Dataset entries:
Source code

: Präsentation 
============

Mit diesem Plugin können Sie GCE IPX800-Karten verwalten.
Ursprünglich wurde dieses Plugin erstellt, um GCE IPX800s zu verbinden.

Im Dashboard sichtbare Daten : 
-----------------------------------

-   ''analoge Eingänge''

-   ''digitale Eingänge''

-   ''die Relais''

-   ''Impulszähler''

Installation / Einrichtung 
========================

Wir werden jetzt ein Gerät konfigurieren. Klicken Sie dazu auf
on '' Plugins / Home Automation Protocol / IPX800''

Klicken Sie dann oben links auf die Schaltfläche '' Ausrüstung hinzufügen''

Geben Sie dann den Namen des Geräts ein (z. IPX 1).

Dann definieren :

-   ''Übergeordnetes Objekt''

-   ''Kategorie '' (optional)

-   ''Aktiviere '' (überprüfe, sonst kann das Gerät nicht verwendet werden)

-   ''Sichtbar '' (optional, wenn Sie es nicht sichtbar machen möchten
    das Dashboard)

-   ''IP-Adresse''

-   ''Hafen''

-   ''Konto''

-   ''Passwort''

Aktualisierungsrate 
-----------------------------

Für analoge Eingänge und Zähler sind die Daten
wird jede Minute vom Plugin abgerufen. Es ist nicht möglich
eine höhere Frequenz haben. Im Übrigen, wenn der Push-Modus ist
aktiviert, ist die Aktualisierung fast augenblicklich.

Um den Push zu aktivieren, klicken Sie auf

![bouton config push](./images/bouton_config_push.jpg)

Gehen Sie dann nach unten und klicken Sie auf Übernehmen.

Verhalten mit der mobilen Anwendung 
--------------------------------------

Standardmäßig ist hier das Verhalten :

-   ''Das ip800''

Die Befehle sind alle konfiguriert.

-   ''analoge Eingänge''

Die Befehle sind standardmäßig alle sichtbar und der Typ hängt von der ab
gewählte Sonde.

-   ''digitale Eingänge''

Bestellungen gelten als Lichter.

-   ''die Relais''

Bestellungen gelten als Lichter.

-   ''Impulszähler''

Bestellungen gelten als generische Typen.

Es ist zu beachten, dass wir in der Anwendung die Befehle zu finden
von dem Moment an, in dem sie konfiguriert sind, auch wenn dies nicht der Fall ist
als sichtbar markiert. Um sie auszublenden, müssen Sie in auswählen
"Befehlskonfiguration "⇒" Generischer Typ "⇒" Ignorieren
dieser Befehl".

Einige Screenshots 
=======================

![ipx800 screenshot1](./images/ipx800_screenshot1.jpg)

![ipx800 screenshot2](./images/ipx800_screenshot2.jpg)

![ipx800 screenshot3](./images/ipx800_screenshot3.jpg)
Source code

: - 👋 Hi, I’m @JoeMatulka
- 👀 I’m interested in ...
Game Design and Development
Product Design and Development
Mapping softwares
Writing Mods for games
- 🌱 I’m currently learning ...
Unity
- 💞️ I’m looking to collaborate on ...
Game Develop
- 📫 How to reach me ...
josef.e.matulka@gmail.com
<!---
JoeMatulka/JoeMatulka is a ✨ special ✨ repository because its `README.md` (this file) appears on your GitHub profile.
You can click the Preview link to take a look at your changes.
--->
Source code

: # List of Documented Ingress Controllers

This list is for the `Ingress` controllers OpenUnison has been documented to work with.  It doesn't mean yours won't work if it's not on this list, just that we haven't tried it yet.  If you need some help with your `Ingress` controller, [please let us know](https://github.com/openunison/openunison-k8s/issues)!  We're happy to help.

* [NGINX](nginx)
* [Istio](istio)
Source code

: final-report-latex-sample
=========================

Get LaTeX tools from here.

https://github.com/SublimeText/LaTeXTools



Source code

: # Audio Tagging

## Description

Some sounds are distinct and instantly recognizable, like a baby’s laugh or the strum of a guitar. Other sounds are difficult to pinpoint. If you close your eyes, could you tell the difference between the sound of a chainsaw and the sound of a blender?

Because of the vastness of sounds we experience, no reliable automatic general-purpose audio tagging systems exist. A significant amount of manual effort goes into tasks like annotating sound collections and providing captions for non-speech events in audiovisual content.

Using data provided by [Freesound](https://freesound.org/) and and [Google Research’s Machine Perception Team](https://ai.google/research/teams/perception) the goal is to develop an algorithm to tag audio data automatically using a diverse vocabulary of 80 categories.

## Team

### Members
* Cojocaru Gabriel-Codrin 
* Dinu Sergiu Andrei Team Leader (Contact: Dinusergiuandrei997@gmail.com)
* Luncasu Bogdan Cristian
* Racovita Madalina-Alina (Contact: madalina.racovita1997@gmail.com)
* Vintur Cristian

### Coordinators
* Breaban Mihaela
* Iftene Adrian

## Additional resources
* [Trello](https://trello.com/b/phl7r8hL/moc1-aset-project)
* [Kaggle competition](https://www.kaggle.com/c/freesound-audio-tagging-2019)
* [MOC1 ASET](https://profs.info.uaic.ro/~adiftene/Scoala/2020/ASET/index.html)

What the task asks.
Set down the entries verbatim, leaving none out.

Output of the exercise.
Source code

: Präsentation 
============

Mit diesem Plugin können Sie GCE IPX800-Karten verwalten.
Ursprünglich wurde dieses Plugin erstellt, um GCE IPX800s zu verbinden.

Im Dashboard sichtbare Daten : 
-----------------------------------

-   ''analoge Eingänge''

-   ''digitale Eingänge''

-   ''die Relais''

-   ''Impulszähler''

Installation / Einrichtung 
========================

Wir werden jetzt ein Gerät konfigurieren. Klicken Sie dazu auf
on '' Plugins / Home Automation Protocol / IPX800''

Klicken Sie dann oben links auf die Schaltfläche '' Ausrüstung hinzufügen''

Geben Sie dann den Namen des Geräts ein (z. IPX 1).

Dann definieren :

-   ''Übergeordnetes Objekt''

-   ''Kategorie '' (optional)

-   ''Aktiviere '' (überprüfe, sonst kann das Gerät nicht verwendet werden)

-   ''Sichtbar '' (optional, wenn Sie es nicht sichtbar machen möchten
    das Dashboard)

-   ''IP-Adresse''

-   ''Hafen''

-   ''Konto''

-   ''Passwort''

Aktualisierungsrate 
-----------------------------

Für analoge Eingänge und Zähler sind die Daten
wird jede Minute vom Plugin abgerufen. Es ist nicht möglich
eine höhere Frequenz haben. Im Übrigen, wenn der Push-Modus ist
aktiviert, ist die Aktualisierung fast augenblicklich.

Um den Push zu aktivieren, klicken Sie auf

![bouton config push](./images/bouton_config_push.jpg)

Gehen Sie dann nach unten und klicken Sie auf Übernehmen.

Verhalten mit der mobilen Anwendung 
--------------------------------------

Standardmäßig ist hier das Verhalten :

-   ''Das ip800''

Die Befehle sind alle konfiguriert.

-   ''analoge Eingänge''

Die Befehle sind standardmäßig alle sichtbar und der Typ hängt von der ab
gewählte Sonde.

-   ''digitale Eingänge''

Bestellungen gelten als Lichter.

-   ''die Relais''

Bestellungen gelten als Lichter.

-   ''Impulszähler''

Bestellungen gelten als generische Typen.

Es ist zu beachten, dass wir in der Anwendung die Befehle zu finden
von dem Moment an, in dem sie konfiguriert sind, auch wenn dies nicht der Fall ist
als sichtbar markiert. Um sie auszublenden, müssen Sie in auswählen
"Befehlskonfiguration "⇒" Generischer Typ "⇒" Ignorieren
dieser Befehl".

Einige Screenshots 
=======================

![ipx800 screenshot1](./images/ipx800_screenshot1.jpg)

![ipx800 screenshot2](./images/ipx800_screenshot2.jpg)

![ipx800 screenshot3](./images/ipx800_screenshot3.jpg)
Source code

: - 👋 Hi, I’m @JoeMatulka
- 👀 I’m interested in ...
Game Design and Development
Product Design and Development
Mapping softwares
Writing Mods for games
- 🌱 I’m currently learning ...
Unity
- 💞️ I’m looking to collaborate on ...
Game Develop
- 📫 How to reach me ...
josef.e.matulka@gmail.com
<!---
JoeMatulka/JoeMatulka is a ✨ special ✨ repository because its `README.md` (this file) appears on your GitHub profile.
You can click the Preview link to take a look at your changes.
--->
Source code

: # List of Documented Ingress Controllers

This list is for the `Ingress` controllers OpenUnison has been documented to work with.  It doesn't mean yours won't work if it's not on this list, just that we haven't tried it yet.  If you need some help with your `Ingress` controller, [please let us know](https://github.com/openunison/openunison-k8s/issues)!  We're happy to help.

* [NGINX](nginx)
* [Istio](istio)
Source code

: final-report-latex-sample
=========================

Get LaTeX tools from here.

https://github.com/SublimeText/LaTeXTools



Source code

: # Audio Tagging

## Description

Some sounds are distinct and instantly recognizable, like a baby’s laugh or the strum of a guitar. Other sounds are difficult to pinpoint. If you close your eyes, could you tell the difference between the sound of a chainsaw and the sound of a blender?

Because of the vastness of sounds we experience, no reliable automatic general-purpose audio tagging systems exist. A significant amount of manual effort goes into tasks like annotating sound collections and providing captions for non-speech events in audiovisual content.

Using data provided by [Freesound](https://freesound.org/) and and [Google Research’s Machine Perception Team](https://ai.google/research/teams/perception) the goal is to develop an algorithm to tag audio data automatically using a diverse vocabulary of 80 categories.

## Team

### Members
* Cojocaru Gabriel-Codrin 
* Dinu Sergiu Andrei Team Leader (Contact: Dinusergiuandrei997@gmail.com)
* Luncasu Bogdan Cristian
* Racovita Madalina-Alina (Contact: madalina.racovita1997@gmail.com)
* Vintur Cristian

### Coordinators
* Breaban Mihaela
* Iftene Adrian

## Additional resources
* [Trello](https://trello.com/b/phl7r8hL/moc1-aset-project)
* [Kaggle competition](https://www.kaggle.com/c/freesound-audio-tagging-2019)
* [MOC1 ASET](https://profs.info.uaic.ro/~adiftene/Scoala/2020/ASET/index.html)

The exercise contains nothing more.